### Collected data
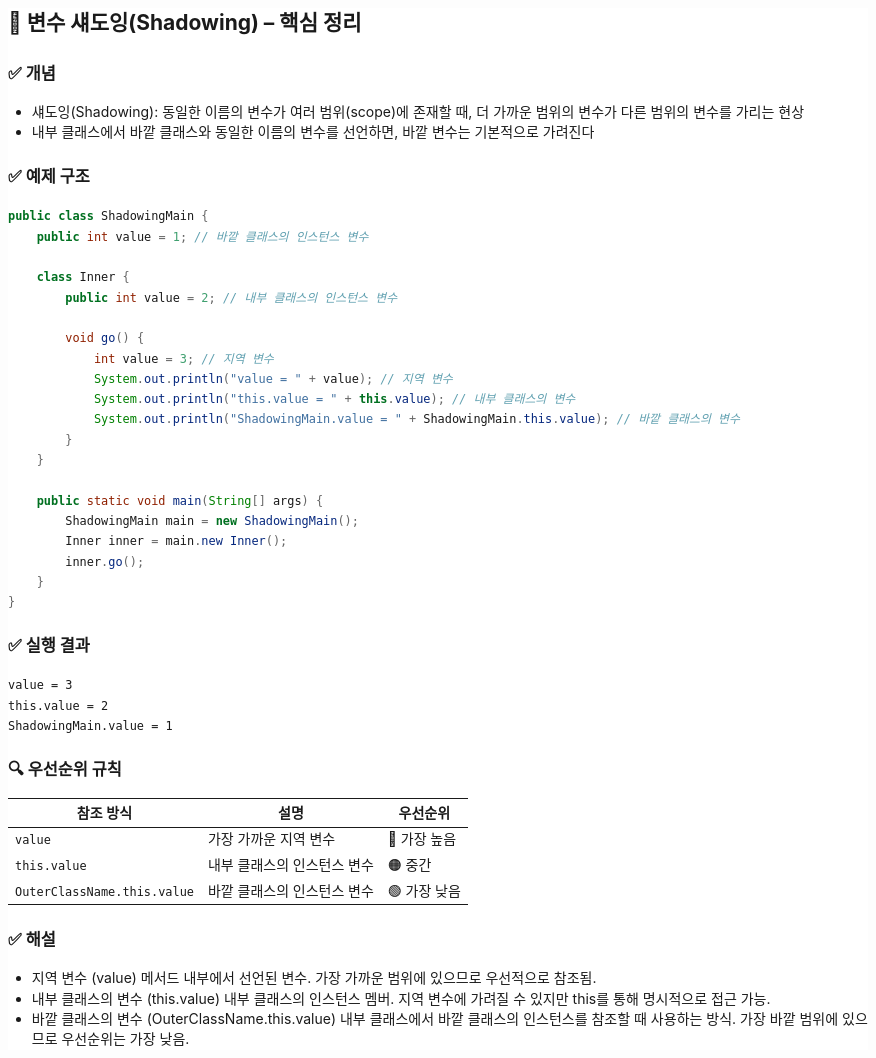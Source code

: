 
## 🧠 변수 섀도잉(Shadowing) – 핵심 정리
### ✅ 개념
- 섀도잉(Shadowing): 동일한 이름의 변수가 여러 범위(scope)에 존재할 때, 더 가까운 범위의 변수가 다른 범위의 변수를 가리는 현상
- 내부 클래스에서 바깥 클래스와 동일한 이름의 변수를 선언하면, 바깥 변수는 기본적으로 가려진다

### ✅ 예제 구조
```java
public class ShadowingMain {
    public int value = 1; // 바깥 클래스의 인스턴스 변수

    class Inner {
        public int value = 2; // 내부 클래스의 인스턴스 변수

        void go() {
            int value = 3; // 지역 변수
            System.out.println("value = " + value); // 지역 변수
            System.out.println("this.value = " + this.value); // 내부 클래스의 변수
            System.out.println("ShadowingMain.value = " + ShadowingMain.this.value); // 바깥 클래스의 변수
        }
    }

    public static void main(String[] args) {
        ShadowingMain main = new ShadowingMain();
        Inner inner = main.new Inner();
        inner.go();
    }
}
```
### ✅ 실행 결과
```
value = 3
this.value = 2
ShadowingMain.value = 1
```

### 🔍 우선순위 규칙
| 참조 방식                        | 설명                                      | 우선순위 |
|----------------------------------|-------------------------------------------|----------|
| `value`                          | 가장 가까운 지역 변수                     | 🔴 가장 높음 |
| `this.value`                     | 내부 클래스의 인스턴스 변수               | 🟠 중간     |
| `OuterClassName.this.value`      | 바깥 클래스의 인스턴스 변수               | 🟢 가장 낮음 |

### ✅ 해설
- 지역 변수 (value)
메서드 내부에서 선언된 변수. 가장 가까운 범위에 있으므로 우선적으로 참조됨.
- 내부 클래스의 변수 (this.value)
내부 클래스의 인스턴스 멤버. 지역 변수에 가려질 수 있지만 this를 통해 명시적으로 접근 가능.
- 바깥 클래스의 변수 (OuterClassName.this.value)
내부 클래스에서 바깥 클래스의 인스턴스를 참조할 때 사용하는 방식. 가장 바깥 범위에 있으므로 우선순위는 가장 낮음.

--

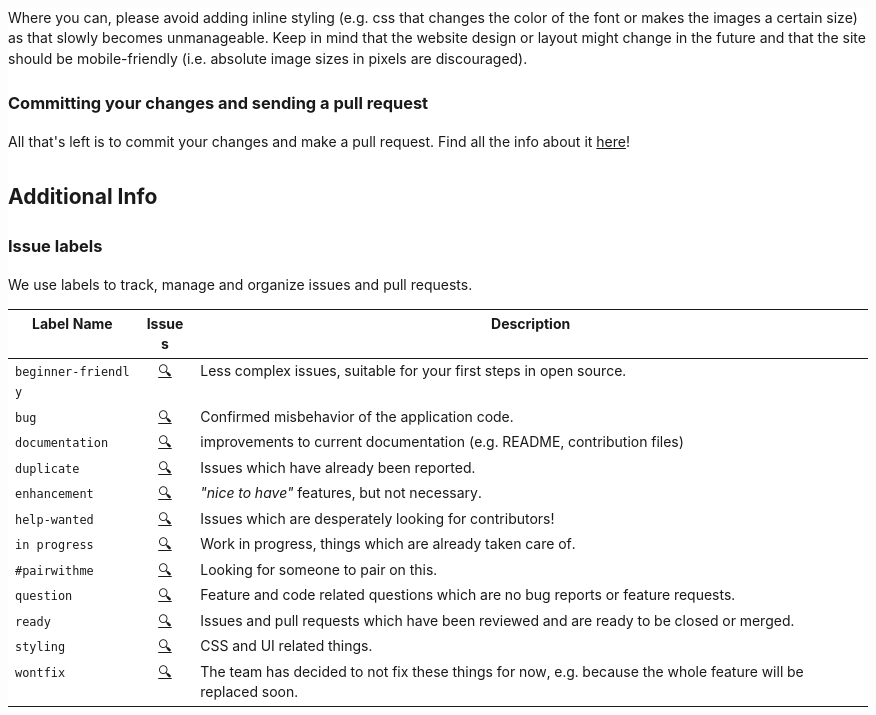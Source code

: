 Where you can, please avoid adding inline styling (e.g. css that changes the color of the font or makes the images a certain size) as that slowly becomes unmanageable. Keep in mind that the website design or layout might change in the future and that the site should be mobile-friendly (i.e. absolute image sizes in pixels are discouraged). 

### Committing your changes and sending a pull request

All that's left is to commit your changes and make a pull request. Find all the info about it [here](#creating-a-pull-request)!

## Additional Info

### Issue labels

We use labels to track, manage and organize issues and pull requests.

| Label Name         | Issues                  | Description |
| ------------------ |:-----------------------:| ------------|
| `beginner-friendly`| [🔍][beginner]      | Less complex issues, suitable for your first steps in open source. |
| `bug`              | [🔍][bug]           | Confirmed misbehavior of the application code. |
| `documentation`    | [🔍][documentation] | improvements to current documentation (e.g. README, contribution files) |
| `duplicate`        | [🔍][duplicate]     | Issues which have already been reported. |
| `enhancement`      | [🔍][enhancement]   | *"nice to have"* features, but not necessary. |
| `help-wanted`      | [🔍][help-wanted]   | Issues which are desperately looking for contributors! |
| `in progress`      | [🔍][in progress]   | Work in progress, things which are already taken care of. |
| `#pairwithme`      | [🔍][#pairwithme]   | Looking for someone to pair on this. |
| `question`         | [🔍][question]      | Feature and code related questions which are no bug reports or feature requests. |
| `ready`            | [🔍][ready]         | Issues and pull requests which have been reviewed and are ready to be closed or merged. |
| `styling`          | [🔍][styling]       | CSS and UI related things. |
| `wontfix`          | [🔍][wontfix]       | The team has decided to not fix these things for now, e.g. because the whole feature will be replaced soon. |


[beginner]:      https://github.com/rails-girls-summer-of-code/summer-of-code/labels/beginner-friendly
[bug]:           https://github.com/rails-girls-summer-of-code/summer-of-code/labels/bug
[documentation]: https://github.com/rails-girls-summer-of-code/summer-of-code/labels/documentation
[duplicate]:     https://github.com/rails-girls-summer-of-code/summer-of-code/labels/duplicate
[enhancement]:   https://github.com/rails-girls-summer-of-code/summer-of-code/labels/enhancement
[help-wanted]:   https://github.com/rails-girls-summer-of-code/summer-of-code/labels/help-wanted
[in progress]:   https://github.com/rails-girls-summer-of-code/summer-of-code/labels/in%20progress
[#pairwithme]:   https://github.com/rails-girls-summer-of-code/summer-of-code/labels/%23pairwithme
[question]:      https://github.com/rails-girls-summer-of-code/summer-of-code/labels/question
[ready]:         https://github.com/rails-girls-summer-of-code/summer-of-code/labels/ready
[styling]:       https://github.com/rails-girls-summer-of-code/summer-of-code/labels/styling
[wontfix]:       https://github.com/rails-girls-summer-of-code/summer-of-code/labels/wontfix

==

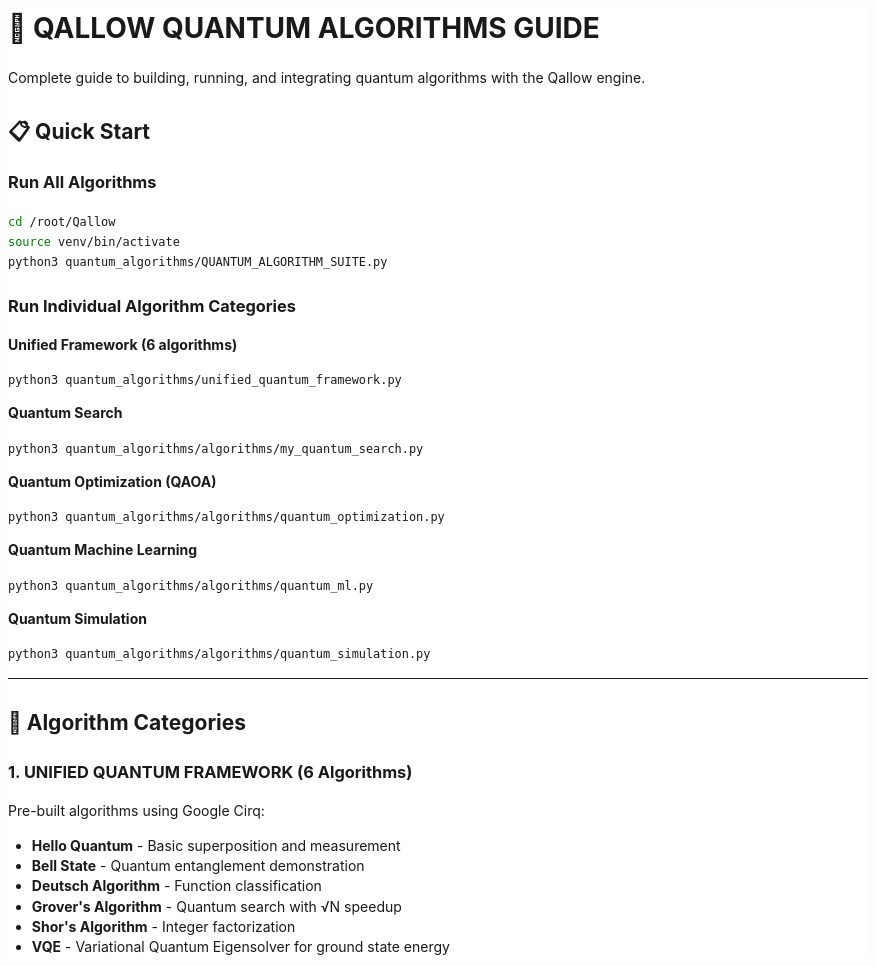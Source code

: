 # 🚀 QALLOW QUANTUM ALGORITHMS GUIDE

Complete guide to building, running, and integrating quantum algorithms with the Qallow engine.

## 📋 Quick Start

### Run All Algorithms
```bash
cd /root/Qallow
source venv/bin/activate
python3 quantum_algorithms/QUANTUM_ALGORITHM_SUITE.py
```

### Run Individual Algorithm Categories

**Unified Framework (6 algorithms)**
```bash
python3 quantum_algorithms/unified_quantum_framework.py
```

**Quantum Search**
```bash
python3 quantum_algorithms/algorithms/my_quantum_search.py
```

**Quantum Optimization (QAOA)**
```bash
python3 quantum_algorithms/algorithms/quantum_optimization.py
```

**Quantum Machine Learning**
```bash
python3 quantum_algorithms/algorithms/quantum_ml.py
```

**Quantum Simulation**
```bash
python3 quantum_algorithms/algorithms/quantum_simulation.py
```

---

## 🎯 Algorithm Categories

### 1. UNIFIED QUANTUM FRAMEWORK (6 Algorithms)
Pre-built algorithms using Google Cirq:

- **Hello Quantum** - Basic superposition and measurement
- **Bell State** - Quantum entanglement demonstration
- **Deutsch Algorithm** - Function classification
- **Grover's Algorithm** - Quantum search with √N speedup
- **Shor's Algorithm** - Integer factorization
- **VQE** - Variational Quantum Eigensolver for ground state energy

### PROMPT
Your response should be made up of the lines in the data that contain the word "rails".

### TASK OUTPUT
[beginner]:      https://github.com/rails-girls-summer-of-code/summer-of-code/labels/beginner-friendly
[bug]:           https://github.com/rails-girls-summer-of-code/summer-of-code/labels/bug
[documentation]: https://github.com/rails-girls-summer-of-code/summer-of-code/labels/documentation
[duplicate]:     https://github.com/rails-girls-summer-of-code/summer-of-code/labels/duplicate
[enhancement]:   https://github.com/rails-girls-summer-of-code/summer-of-code/labels/enhancement
[help-wanted]:   https://github.com/rails-girls-summer-of-code/summer-of-code/labels/help-wanted
[in progress]:   https://github.com/rails-girls-summer-of-code/summer-of-code/labels/in%20progress
[#pairwithme]:   https://github.com/rails-girls-summer-of-code/summer-of-code/labels/%23pairwithme
[question]:      https://github.com/rails-girls-summer-of-code/summer-of-code/labels/question
[ready]:         https://github.com/rails-girls-summer-of-code/summer-of-code/labels/ready
[styling]:       https://github.com/rails-girls-summer-of-code/summer-of-code/labels/styling
[wontfix]:       https://github.com/rails-girls-summer-of-code/summer-of-code/labels/wontfix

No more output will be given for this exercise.